▶ _About this exercise_
If a line in the following entries contains the string "estimate", it counts toward the total; report only that total.

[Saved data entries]
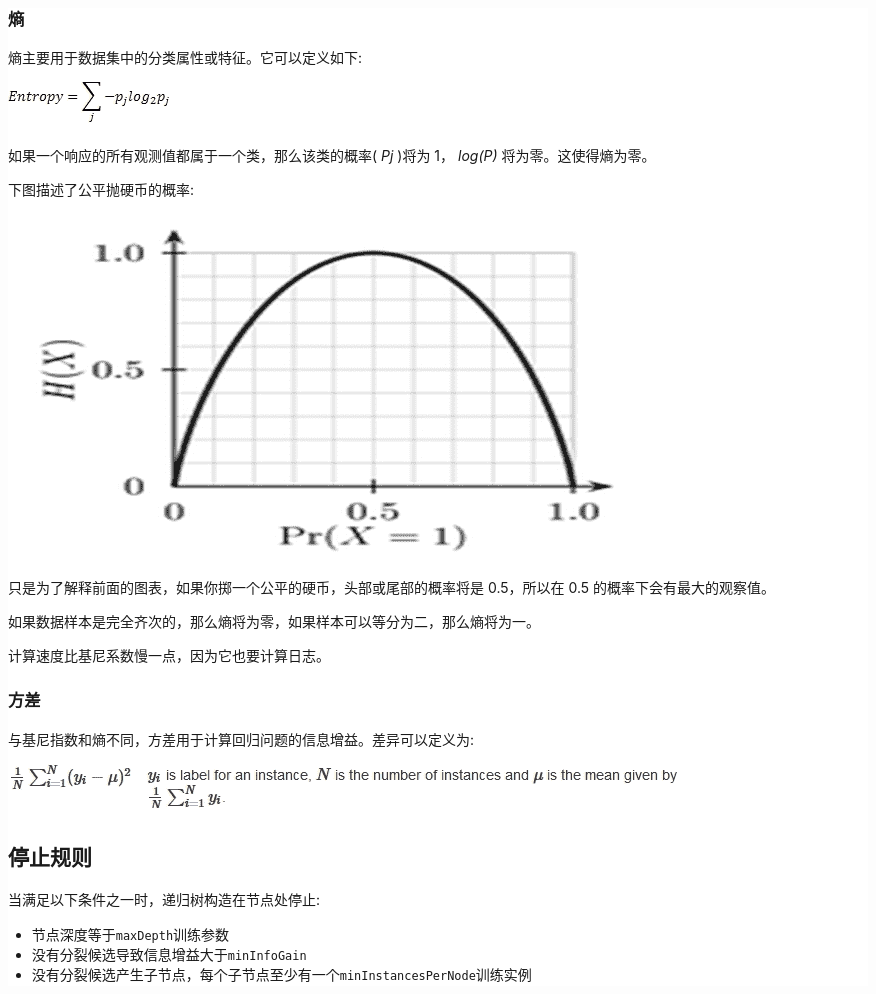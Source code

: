 ### 熵

熵主要用于数据集中的分类属性或特征。它可以定义如下:

![Entropy](img/image_06_048.jpg)

如果一个响应的所有观测值都属于一个类，那么该类的概率( *Pj* )将为 1， *log(P)* 将为零。这使得熵为零。

下图描述了公平抛硬币的概率:

![Entropy](img/Capture-3.jpg)

只是为了解释前面的图表，如果你掷一个公平的硬币，头部或尾部的概率将是 0.5，所以在 0.5 的概率下会有最大的观察值。

如果数据样本是完全齐次的，那么熵将为零，如果样本可以等分为二，那么熵将为一。

计算速度比基尼系数慢一点，因为它也要计算日志。

### 方差

与基尼指数和熵不同，方差用于计算回归问题的信息增益。差异可以定义为:

![Variance](img/image_06_050.jpg)

## 停止规则

当满足以下条件之一时，递归树构造在节点处停止:

*   节点深度等于`maxDepth`训练参数
*   没有分裂候选导致信息增益大于`minInfoGain`
*   没有分裂候选产生子节点，每个子节点至少有一个`minInstancesPerNode`训练实例
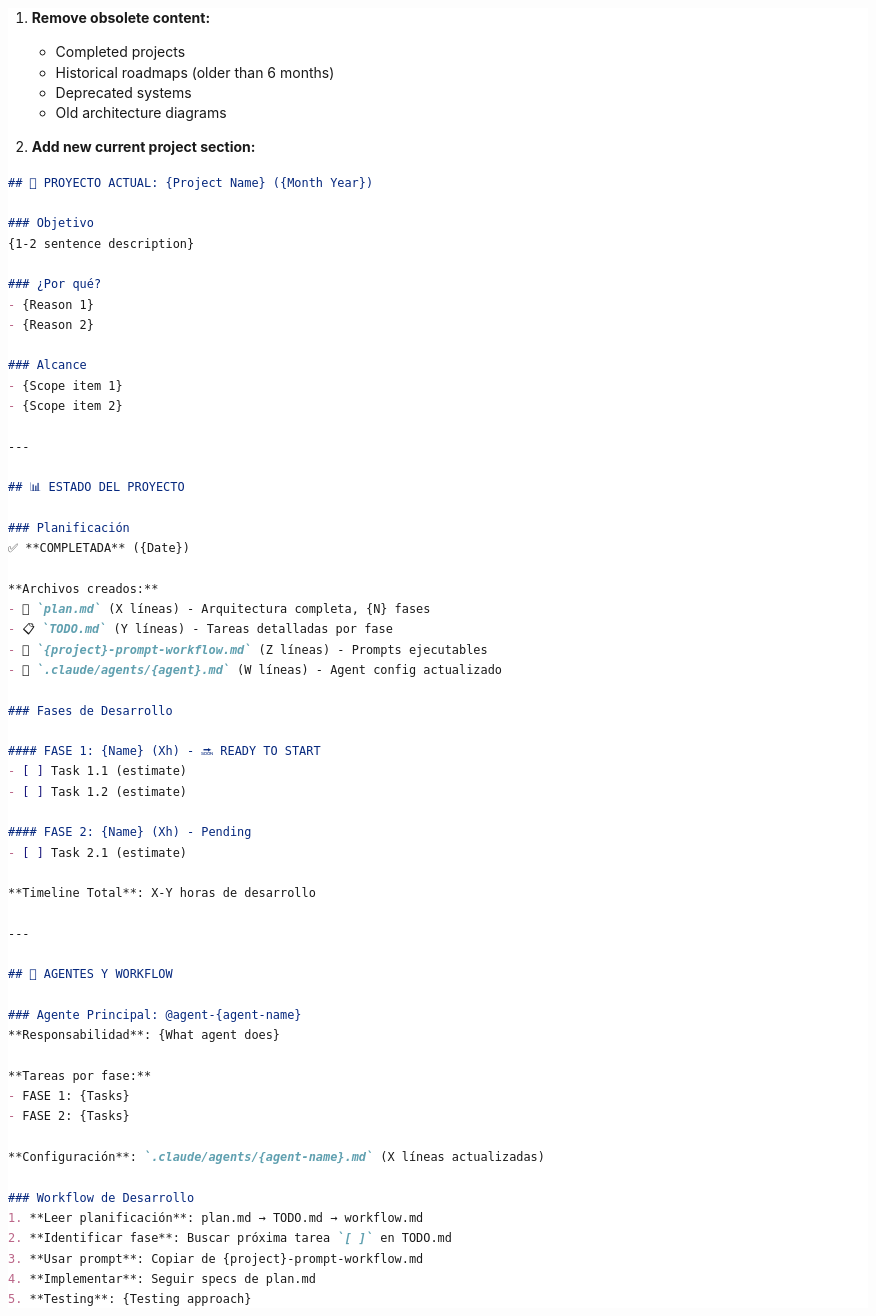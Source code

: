 1. **Remove obsolete content:**
   - Completed projects
   - Historical roadmaps (older than 6 months)
   - Deprecated systems
   - Old architecture diagrams

2. **Add new current project section:**

```markdown
## 🎯 PROYECTO ACTUAL: {Project Name} ({Month Year})

### Objetivo
{1-2 sentence description}

### ¿Por qué?
- {Reason 1}
- {Reason 2}

### Alcance
- {Scope item 1}
- {Scope item 2}

---

## 📊 ESTADO DEL PROYECTO

### Planificación
✅ **COMPLETADA** ({Date})

**Archivos creados:**
- 📄 `plan.md` (X líneas) - Arquitectura completa, {N} fases
- 📋 `TODO.md` (Y líneas) - Tareas detalladas por fase
- 🎯 `{project}-prompt-workflow.md` (Z líneas) - Prompts ejecutables
- 🤖 `.claude/agents/{agent}.md` (W líneas) - Agent config actualizado

### Fases de Desarrollo

#### FASE 1: {Name} (Xh) - 🔜 READY TO START
- [ ] Task 1.1 (estimate)
- [ ] Task 1.2 (estimate)

#### FASE 2: {Name} (Xh) - Pending
- [ ] Task 2.1 (estimate)

**Timeline Total**: X-Y horas de desarrollo

---

## 🤖 AGENTES Y WORKFLOW

### Agente Principal: @agent-{agent-name}
**Responsabilidad**: {What agent does}

**Tareas por fase:**
- FASE 1: {Tasks}
- FASE 2: {Tasks}

**Configuración**: `.claude/agents/{agent-name}.md` (X líneas actualizadas)

### Workflow de Desarrollo
1. **Leer planificación**: plan.md → TODO.md → workflow.md
2. **Identificar fase**: Buscar próxima tarea `[ ]` en TODO.md
3. **Usar prompt**: Copiar de {project}-prompt-workflow.md
4. **Implementar**: Seguir specs de plan.md
5. **Testing**: {Testing approach}
```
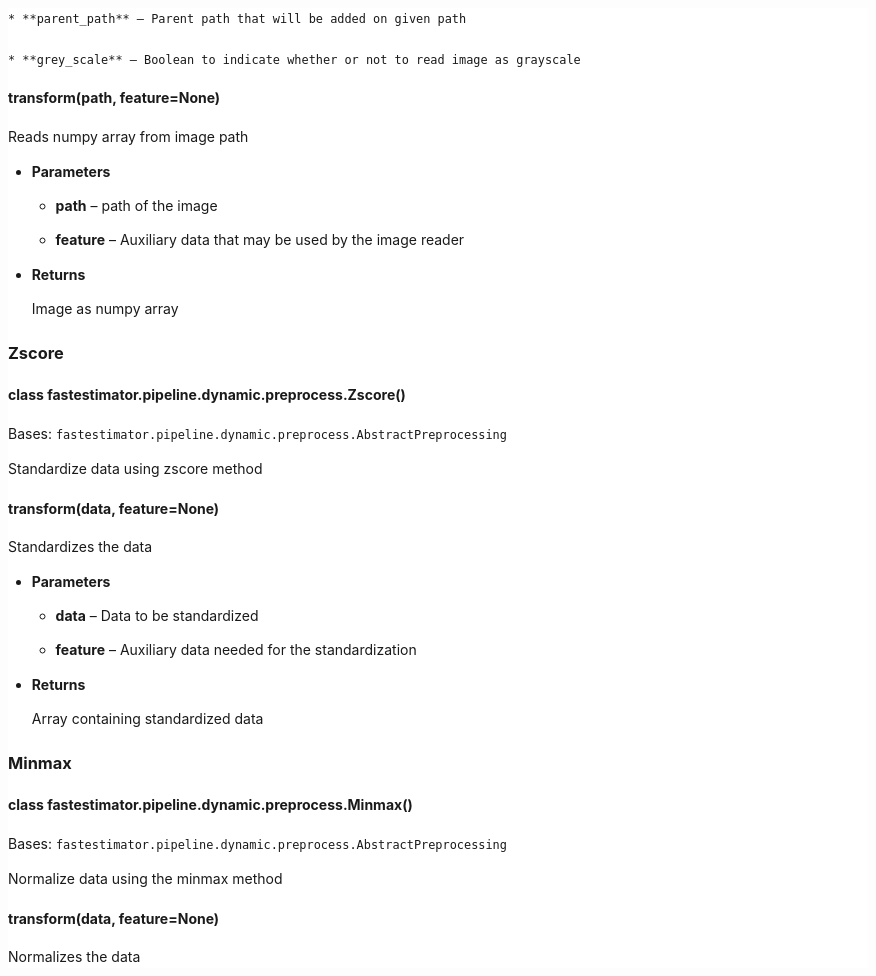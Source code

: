     * **parent_path** – Parent path that will be added on given path

    * **grey_scale** – Boolean to indicate whether or not to read image as grayscale



#### transform(path, feature=None)
Reads numpy array from image path


* **Parameters**

    * **path** – path of the image

    * **feature** – Auxiliary data that may be used by the image reader



* **Returns**

    Image as numpy array


### Zscore


#### class fastestimator.pipeline.dynamic.preprocess.Zscore()
Bases: `fastestimator.pipeline.dynamic.preprocess.AbstractPreprocessing`

Standardize data using zscore method


#### transform(data, feature=None)
Standardizes the data


* **Parameters**

    * **data** – Data to be standardized

    * **feature** – Auxiliary data needed for the standardization



* **Returns**

    Array containing standardized data


### Minmax


#### class fastestimator.pipeline.dynamic.preprocess.Minmax()
Bases: `fastestimator.pipeline.dynamic.preprocess.AbstractPreprocessing`

Normalize data using the minmax method


#### transform(data, feature=None)
Normalizes the data

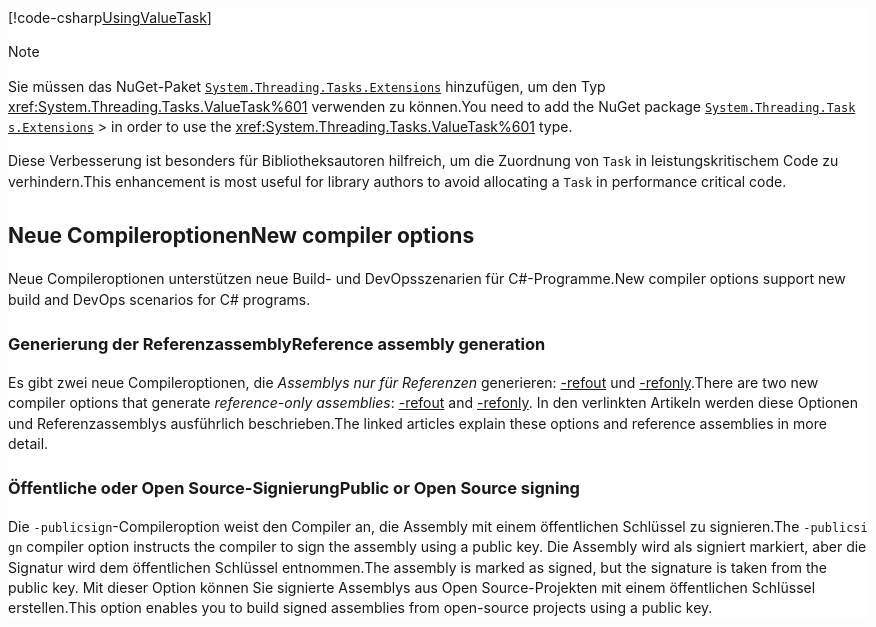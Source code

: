 [!code-csharp[UsingValueTask](~/samples/snippets/csharp/new-in-7/AsyncWork.cs#UsingValueTask "Using ValueTask")]

> [!NOTE]
> <span data-ttu-id="c612d-396">Sie müssen das NuGet-Paket [`System.Threading.Tasks.Extensions`](https://www.nuget.org/packages/System.Threading.Tasks.Extensions/) hinzufügen, um den Typ <xref:System.Threading.Tasks.ValueTask%601> verwenden zu können.</span><span class="sxs-lookup"><span data-stu-id="c612d-396">You need to add the NuGet package [`System.Threading.Tasks.Extensions`](https://www.nuget.org/packages/System.Threading.Tasks.Extensions/) > in order to use the <xref:System.Threading.Tasks.ValueTask%601> type.</span></span>

<span data-ttu-id="c612d-397">Diese Verbesserung ist besonders für Bibliotheksautoren hilfreich, um die Zuordnung von `Task` in leistungskritischem Code zu verhindern.</span><span class="sxs-lookup"><span data-stu-id="c612d-397">This enhancement is most useful for library authors to avoid allocating a `Task` in performance critical code.</span></span>

## <a name="new-compiler-options"></a><span data-ttu-id="c612d-398">Neue Compileroptionen</span><span class="sxs-lookup"><span data-stu-id="c612d-398">New compiler options</span></span>

<span data-ttu-id="c612d-399">Neue Compileroptionen unterstützen neue Build- und DevOpsszenarien für C#-Programme.</span><span class="sxs-lookup"><span data-stu-id="c612d-399">New compiler options support new build and DevOps scenarios for C# programs.</span></span>

### <a name="reference-assembly-generation"></a><span data-ttu-id="c612d-400">Generierung der Referenzassembly</span><span class="sxs-lookup"><span data-stu-id="c612d-400">Reference assembly generation</span></span>

<span data-ttu-id="c612d-401">Es gibt zwei neue Compileroptionen, die *Assemblys nur für Referenzen* generieren: [-refout](../language-reference/compiler-options/refout-compiler-option.md) und [-refonly](../language-reference/compiler-options/refonly-compiler-option.md).</span><span class="sxs-lookup"><span data-stu-id="c612d-401">There are two new compiler options that generate *reference-only assemblies*: [-refout](../language-reference/compiler-options/refout-compiler-option.md) and [-refonly](../language-reference/compiler-options/refonly-compiler-option.md).</span></span>
<span data-ttu-id="c612d-402">In den verlinkten Artikeln werden diese Optionen und Referenzassemblys ausführlich beschrieben.</span><span class="sxs-lookup"><span data-stu-id="c612d-402">The linked articles explain these options and reference assemblies in more detail.</span></span>

### <a name="public-or-open-source-signing"></a><span data-ttu-id="c612d-403">Öffentliche oder Open Source-Signierung</span><span class="sxs-lookup"><span data-stu-id="c612d-403">Public or Open Source signing</span></span>

<span data-ttu-id="c612d-404">Die `-publicsign`-Compileroption weist den Compiler an, die Assembly mit einem öffentlichen Schlüssel zu signieren.</span><span class="sxs-lookup"><span data-stu-id="c612d-404">The `-publicsign` compiler option instructs the compiler to sign the assembly using a public key.</span></span> <span data-ttu-id="c612d-405">Die Assembly wird als signiert markiert, aber die Signatur wird dem öffentlichen Schlüssel entnommen.</span><span class="sxs-lookup"><span data-stu-id="c612d-405">The assembly is marked as signed, but the signature is taken from the public key.</span></span> <span data-ttu-id="c612d-406">Mit dieser Option können Sie signierte Assemblys aus Open Source-Projekten mit einem öffentlichen Schlüssel erstellen.</span><span class="sxs-lookup"><span data-stu-id="c612d-406">This option enables you to build signed assemblies from open-source projects using a public key.</span></span>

▶ _Solved problem_
3